Ogół nowo zatrudnianych w Niemczech w 2018 r. to 3 miliony 87 tysięcy osób (100 proc.). Podpisujący czasowe umowy podzielili się w tej puli następująco: 7 proc. otrzymało umowy na 6 miesięcy, 6 proc. na 18 miesięcy. 25 proc. tworzy grupę, których zatrudnienie trwało między 8 a 18 miesięcy. Razem to wspomniane 38 proc. 60 proc. to osoby zatrudnione bezterminowo. Pozostałe 2 proc. wypełniają osoby świadczące pracę w innych formach (np. kontakty managerskie).

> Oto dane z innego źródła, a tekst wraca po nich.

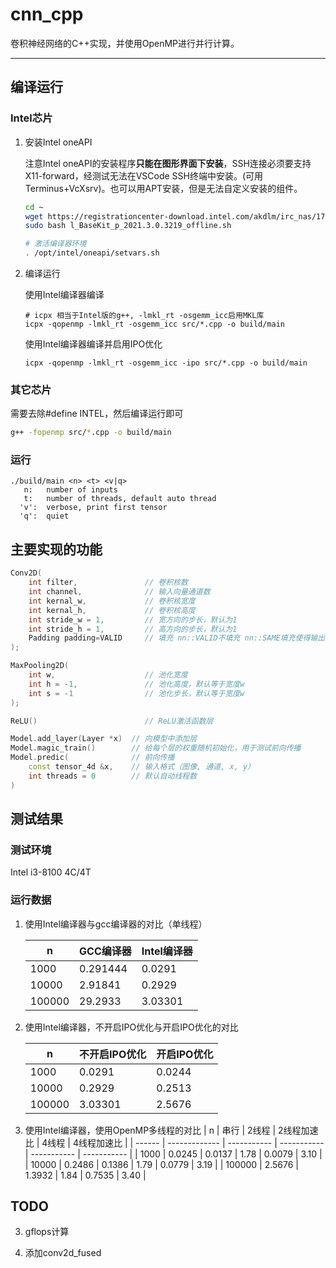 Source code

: # cnn_cpp

 卷积神经网络的C++实现，并使用OpenMP进行并行计算。

---

## 编译运行

### Intel芯片

1. 安装Intel oneAPI

   注意Intel oneAPI的安装程序**只能在图形界面下安装**，SSH连接必须要支持X11-forward，经测试无法在VSCode SSH终端中安装。(可用Terminus+VcXsrv)。也可以用APT安装，但是无法自定义安装的组件。

   ```bash
   cd ~
   wget https://registrationcenter-download.intel.com/akdlm/irc_nas/17977/l_BaseKit_p_2021.3.0.3219_offline.sh
   sudo bash l_BaseKit_p_2021.3.0.3219_offline.sh
   
   # 激活编译器环境
   . /opt/intel/oneapi/setvars.sh
   ```

2. 编译运行

   使用Intel编译器编译

   ```
   # icpx 相当于Intel版的g++, -lmkl_rt -osgemm_icc启用MKL库
   icpx -qopenmp -lmkl_rt -osgemm_icc src/*.cpp -o build/main
   ```

   使用Intel编译器编译并启用IPO优化

   ```
   icpx -qopenmp -lmkl_rt -osgemm_icc -ipo src/*.cpp -o build/main
   ```


### 其它芯片

需要去除#define INTEL，然后编译运行即可

```bash
g++ -fopenmp src/*.cpp -o build/main
```

### 运行

```
./build/main <n> <t> <v|q>
   n:   number of inputs
   t:   number of threads, default auto thread
  'v':  verbose, print first tensor
  'q':  quiet
```

## 主要实现的功能

```c++
Conv2D(
    int filter,               // 卷积核数
    int channel,              // 输入向量通道数
    int kernal_w,             // 卷积核宽度
    int kernal_h,             // 卷积核高度
    int stride_w = 1,         // 宽方向的步长，默认为1
    int stride_h = 1,         // 高方向的步长，默认为1
    Padding padding=VALID     // 填充 nn::VALID不填充 nn::SAME填充使得输出与输入大小相同 默认不填充
);
```

```c++
MaxPooling2D(
    int w,                    // 池化宽度
    int h = -1,               // 池化高度，默认等于宽度w
    int s = -1                // 池化步长，默认等于宽度w
);
```

```c++
ReLU()                        // ReLU激活函数层
```

```c++
Model.add_layer(Layer *x)  // 向模型中添加层
Model.magic_train()        // 给每个层的权重随机初始化，用于测试前向传播
Model.predic(              // 前向传播
    const tensor_4d &x,    // 输入格式（图像, 通道, x, y）
    int threads = 0        // 默认自动线程数
)
```

## 测试结果

### 测试环境

Intel i3-8100 4C/4T

### 运行数据

1. 使用Intel编译器与gcc编译器的对比（单线程）

   | n      | GCC编译器 | Intel编译器 |
   | ------ | --------- | ----------- |
   | 1000   | 0.291444  | 0.0291      |
   | 10000  | 2.91841   | 0.2929      |
   | 100000 | 29.2933   | 3.03301     |

2. 使用Intel编译器，不开启IPO优化与开启IPO优化的对比

   | n      | 不开启IPO优化 | 开启IPO优化 |
   | ------ | ------------- | ----------- |
   | 1000   | 0.0291        | 0.0244      |
   | 10000  | 0.2929        | 0.2513      |
   | 100000 | 3.03301       | 2.5676      |

3. 使用Intel编译器，使用OpenMP多线程的对比
   | n      | 串行 | 2线程  | 2线程加速比 | 4线程  | 4线程加速比 |
   | ------ | ------------- | ----------- | ----------- | ----------- | ----------- |
   | 1000   | 0.0245 | 0.0137 | 1.78 | 0.0079 | 3.10 |
   | 10000  | 0.2486 | 0.1386 | 1.79 | 0.0779 | 3.19 |
   | 100000 | 2.5676 | 1.3932 | 1.84 | 0.7535 | 3.40 |

## TODO


3. gflops计算

4. 添加conv2d_fused

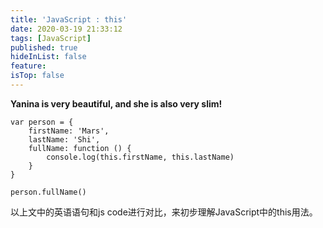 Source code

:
 ```yaml
---
title: 'JavaScript : this'
date: 2020-03-19 21:33:12
tags: [JavaScript]
published: true
hideInList: false
feature: 
isTop: false
---
```

**Yanina is very beautiful, and she is also very slim!**
```
var person = {
    firstName: 'Mars',
    lastName: 'Shi',
    fullName: function () {
        console.log(this.firstName, this.lastName)
    }
}

person.fullName()
```
以上文中的英语语句和js code进行对比，来初步理解JavaScript中的this用法。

Zgodnie z uzyskanymi danymi firmy duże częściej sięgają po czasowe zatrudnienie niż przedsiębiorstwa średnie i małe.
Federalna Agencja Zatrudnienia podkreśla, że 85 proc. osób zatrudnianych terminowo odpowiadało na długotrwałe potrzeby firm. Znaczy to, że zatrudniony wypełnia kluczowe obowiązki w organizacji. Firma nie zrezygnuje z tak świadczonych jej usług. Tylko co dziesiąty pracownik zatrudniany terminowo był w Niemczech zastępstwem np. za pracownika przebywającego na długotrwałym zwolnieniu lekarskim lub za pracownicę na urlopie macierzyńskim.
Niedawno zmieniło się niemieckie prawo pracy. W wyniku tej nowelizacji najdłuższy okres pracy terminowej może wynosić 18 miesięcy. Jeśli stosunek pracy ma trwać dłużej, musi być oparty o bezterminowe zatrudnienie.